Para Clara Machado e Mariana Paraizo, a escolha de trabalhar com esse conceito revela uma conexão profunda entre os trabalhos do grupo. “A exposição nasceu do desejo de produzir um encontro entre as quatro artistas. No processo de elaboração do projeto curatorial, notamos a presença de um território comum que atravessava as poéticas de todas nós, e esse território é o corpo. No entanto, cada artista opera de modo próprio nesse território, produzindo relações que se desdobram em discussões sobre vida e morte, natureza e cultura, e apontam para diferentes formações corpóreas e matéricas. A ambiguidade da palavra ‘morfologia’, por se relacionar tanto ao estudo das formas em organismos, palavras, e de estruturas em geral, vem como um fio curatorial que amplia esse encontro e acentua o caráter aberto e processual da própria construção do corpo, sua labilidade”, explicam.

O percurso também propõe um mergulho sobre como a sociedade enxerga o planeta. Segundo a curadora Rayssa Veríssimo, a exposição é um convite para repensar conceitos históricos que nos afastam do meio ambiente. “Vivemos um momento em que se torna urgente repensar aquilo que nos foi dado como mundo. Historicamente, a tradição ocidental tomou o humano como forma e medida para separar cultura e natureza, legitimando nossas relações de dominação e exploração. No entanto, quando voltamos o olhar para outras formas de vida, percebemos que compartilhamos formas, matérias e até processos vitais, contrariando a pretensa superioridade humana. Nesse sentido, imaginar corpos que escapam à dicotomia entre cultura e natureza, embaralhando as fronteiras das formas, é também uma maneira de reimaginar o próprio mundo e as relações que o constituem”, destaca a curadora.

As obras funcionam, ainda, como um campo aberto para o público criar as suas próprias percepções. “As obras presentes na exposição operam, de modos singulares, uma espécie de desnaturalização acerca do que é um corpo, convidando o público a refletir sobre os limites dados como fixos entre natureza e cultura, humano e não humano.
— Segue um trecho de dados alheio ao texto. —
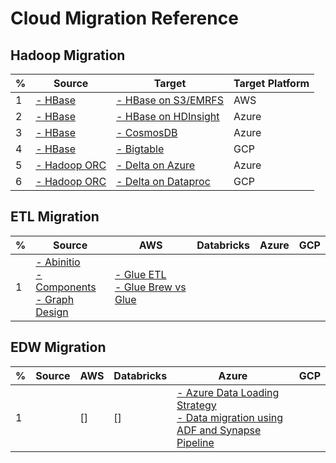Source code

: # Cloud Migration Reference 

## Hadoop Migration 

 | % | Source  | Target | Target Platform |
 |  ----------- | -----------  | -----------  | -----------  | 
 | 1 | [- HBase](https://hbase.apache.org) 		| [- HBase on S3/EMRFS](https://d1.awsstatic.com/whitepapers/Migrating_to_Apache_Hbase_on_Amazon_S3_on_Amazon_EMR.pdf) | AWS |
 | 2 | [- HBase](https://hbase.apache.org) 		| [- HBase on HDInsight](https://docs.microsoft.com/en-us/azure/data-factory/connector-hbase?tabs=data-factory) | Azure |
 | 3 | [- HBase](https://hbase.apache.org) 		| [- CosmosDB](https://docs.microsoft.com/en-us/azure/cosmos-db/sql/migrate-hbase-to-cosmos-db) | Azure |
 | 4 | [- HBase](https://hbase.apache.org) 		| [- Bigtable](https://cloud.google.com/architecture/hadoop/hadoop-gcp-migration-data-hbase-to-bigtable) | GCP |
 | 5 | [- Hadoop ORC](https://orc.apache.org) 	| [- Delta on Azure](https://docs.microsoft.com/en-us/azure/data-factory/format-delta) | Azure |
 | 6 | [- Hadoop ORC](https://orc.apache.org) 	| [- Delta on Dataproc](https://medium.com/analytics-vidhya/using-google-dataproc-to-create-delta-tables-c6dffa263fee) | GCP |
 
 ## ETL Migration
 
  | % | Source  | AWS | Databricks | Azure | GCP |
 |  ----------- | -----------  | -----------  | -----------  | -----------  | -----------  | 
 | 1 | [- Abinitio](https://www.abinitio.com) </br> [- Components](http://abinitio-components.blogspot.com) </br> [- Graph Design](http://abinitio-graph.blogspot.com)| [- Glue ETL](https://aws.amazon.com/glue/features/) </br> [- Glue Brew vs Glue](https://cloudacademy.com/course/management-saa-c03/aws-glue-databrew-vs-glue-studio/) </br> |  |  |
 
 ## EDW Migration
 
  | % | Source  | AWS | Databricks | Azure | GCP |
 |  ----------- | -----------  | -----------  | -----------  | -----------  | -----------  | 
 | 1 |  | [] | [] | [- Azure Data Loading Strategy](https://learn.microsoft.com/en-us/azure/synapse-analytics/sql-data-warehouse/design-elt-data-loading) </br> [- Data migration using ADF and Synapse Pipeline](https://learn.microsoft.com/en-us/azure/data-factory/load-azure-sql-data-warehouse?toc=%2Fazure%2Fsynapse-analytics%2Fsql-data-warehouse%2Ftoc.json&tabs=data-factory) |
Por meio de formas orgânicas, que podem por vezes se assemelhar a elementos corpóreos reconhecíveis, as obras evocam algo simultaneamente familiar e estranho, despertando questões sobre nossa materialidade compartilhada com outras formas de vida. No entanto, essas reflexões não são apresentadas de maneira fechada ou definitiva. Cada trabalho oferece um campo aberto de associações, no qual os sentidos são construídos a partir do conjunto criado na exposição e do encontro entre o corpo da obra e o corpo do espectador. Para além da representação de corpos específicos, os trabalhos abrem espaço para imaginar outras maneiras de existir e de nos relacionarmos com o que nos cerca”, pontua Clara Machado.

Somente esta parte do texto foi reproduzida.